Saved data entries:
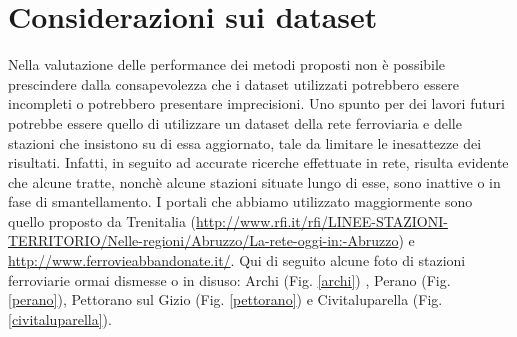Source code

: \section{Considerazioni sui dataset}
Nella valutazione delle performance dei metodi proposti non è possibile prescindere dalla consapevolezza che i dataset utilizzati potrebbero essere incompleti o potrebbero presentare imprecisioni. 
Uno spunto per dei lavori futuri potrebbe essere quello di utilizzare un dataset della rete ferroviaria e delle stazioni che insistono su di essa aggiornato, tale da limitare le inesattezze dei risultati. Infatti, in seguito ad accurate ricerche effettuate in rete, risulta evidente che alcune tratte, nonchè alcune stazioni situate lungo di esse, sono inattive o in fase di smantellamento. I portali che abbiamo utilizzato maggiormente sono quello proposto da Trenitalia (\url{http://www.rfi.it/rfi/LINEE-STAZIONI-TERRITORIO/Nelle-regioni/Abruzzo/La-rete-oggi-in:-Abruzzo}) e \url{http://www.ferrovieabbandonate.it/}.
\newpage
Qui di seguito alcune foto di stazioni ferroviarie ormai dismesse o in disuso: Archi (Fig. \ref{archi}) , Perano (Fig. \ref{perano}), Pettorano sul Gizio (Fig. \ref{pettorano}) e Civitaluparella (Fig. \ref{civitaluparella}).
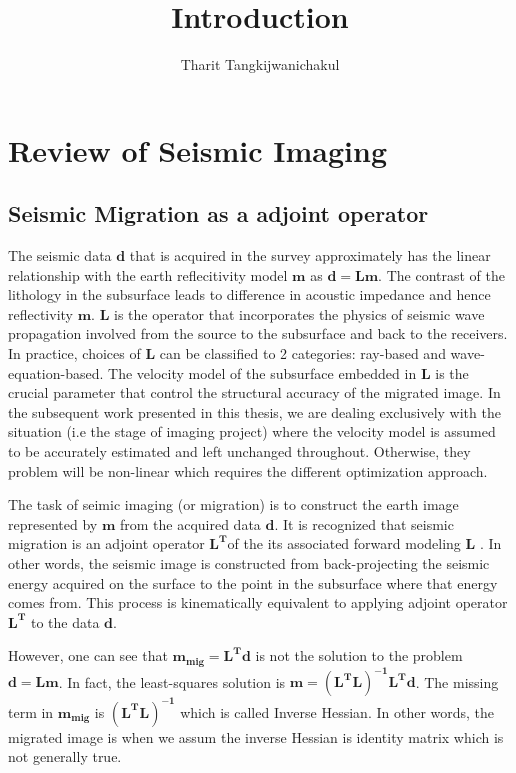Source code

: \title{Introduction}
\author{Tharit Tangkijwanichakul}
\label{ch:chapter-intro}
\maketitle
{}


\section{Review of Seismic Imaging}

\subsection{Seismic Migration as a adjoint operator}

The seismic data $\mathbf{d}$ that is acquired in the survey approximately has the linear relationship with the earth reflecitivity model $\mathbf{m}$ as $\mathbf{d=Lm}$. The contrast of the lithology in the subsurface leads to difference in acoustic impedance and hence reflectivity $\mathbf{m}$. $\mathbf{L}$ is the operator that incorporates the physics of seismic wave propagation involved from the source to the subsurface and back to the receivers. In practice, choices of $\mathbf{L}$ can be classified to 2 categories: ray-based and wave-equation-based. The velocity model of the subsurface embedded in $\mathbf{L}$ is the crucial parameter that control the structural accuracy of the migrated image. In the subsequent work presented in this thesis, we are dealing exclusively with the situation (i.e the stage of imaging project) where the velocity model is assumed to be accurately estimated and left unchanged throughout. Otherwise, they problem will be non-linear which requires the different optimization approach.

The task of seimic imaging (or migration) is to construct the earth image represented by $\mathbf{m}$ from the acquired data $\mathbf{d}$. It is recognized that seismic migration is an adjoint operator $\mathbf{L^T}$of the its associated forward modeling $\mathbf{L}$ \cite[]{claerbout1992earth}. In other words, the seismic image is constructed from back-projecting the seismic energy acquired on the surface to the point in the subsurface where that energy comes from. This process is kinematically equivalent to applying adjoint operator $\mathbf{L^T}$ to the data $\mathbf{d}$.

However, one can see that $\mathbf{m_{mig} = L^{T}d}$ is not the solution to the problem $\mathbf{d=Lm}$. In fact, the least-squares solution is $\mathbf{m = (L^{T}L)^{-1} L^{T} d}$. The missing term in $\mathbf{m_{mig}}$ is $\mathbf{(L^{T}L)^{-1}}$ which is called Inverse Hessian. In other words, the migrated image is when we assum the inverse Hessian is identity matrix which is not generally true.

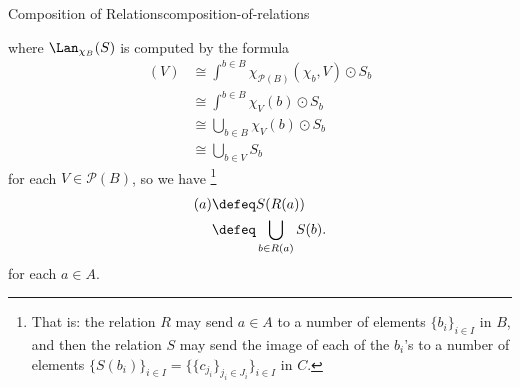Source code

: \begin{definition}{Composition of Relations}{composition-of-relations}
\begin{itemize}
\begin{webcompile}
%
            \end{webcompile}
            where $\Lan_{\chi_{B}}(S)$ is computed by the formula
            \begin{align*}
                [\Lan_{\chi_{B}}(S)](V) &\cong \int^{b\in B}\chi_{\mathcal{P}(B)}(\chi_{b},V)\odot S_{b}\\
                                        &\cong \int^{b\in B}\chi_{V}(b)\odot S_{b}\\%
                                        &\cong \bigcup_{b\in B}\chi_{V}(b)\odot S_{b}\\
                                        &\cong \bigcup_{b\in V}S_{b}
            \end{align*}
            for each $V\in\mathcal{P}(B)$, so we have%
            \footnote{%
                That is: the relation $R$ may send $a\in A$ to a number of elements $\{b_{i}\}_{i\in I}$ in $B$, and then the relation $S$ may send the image of each of the $b_{i}$'s to a number of elements $\{S(b_{i})\}_{i\in I}=\{\{c_{j_{i}}\}_{j_{i}\in J_{i}}\}_{i\in I}$ in $C$.
                \par\vspace*{\TCBBoxCorrection}
            }%
            \begin{align*}
                [S\procirc R](a) &\defeq S(R(a))\\
                                 &\defeq \bigcup_{b\in R(a)}S(b).
            \end{align*}
            for each $a\in A$.
    \end{itemize}
\end{definition}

■ **Description of the task**
Within the entries above, count the lines that include "each". The answer is that number alone.

■ **Output below**
3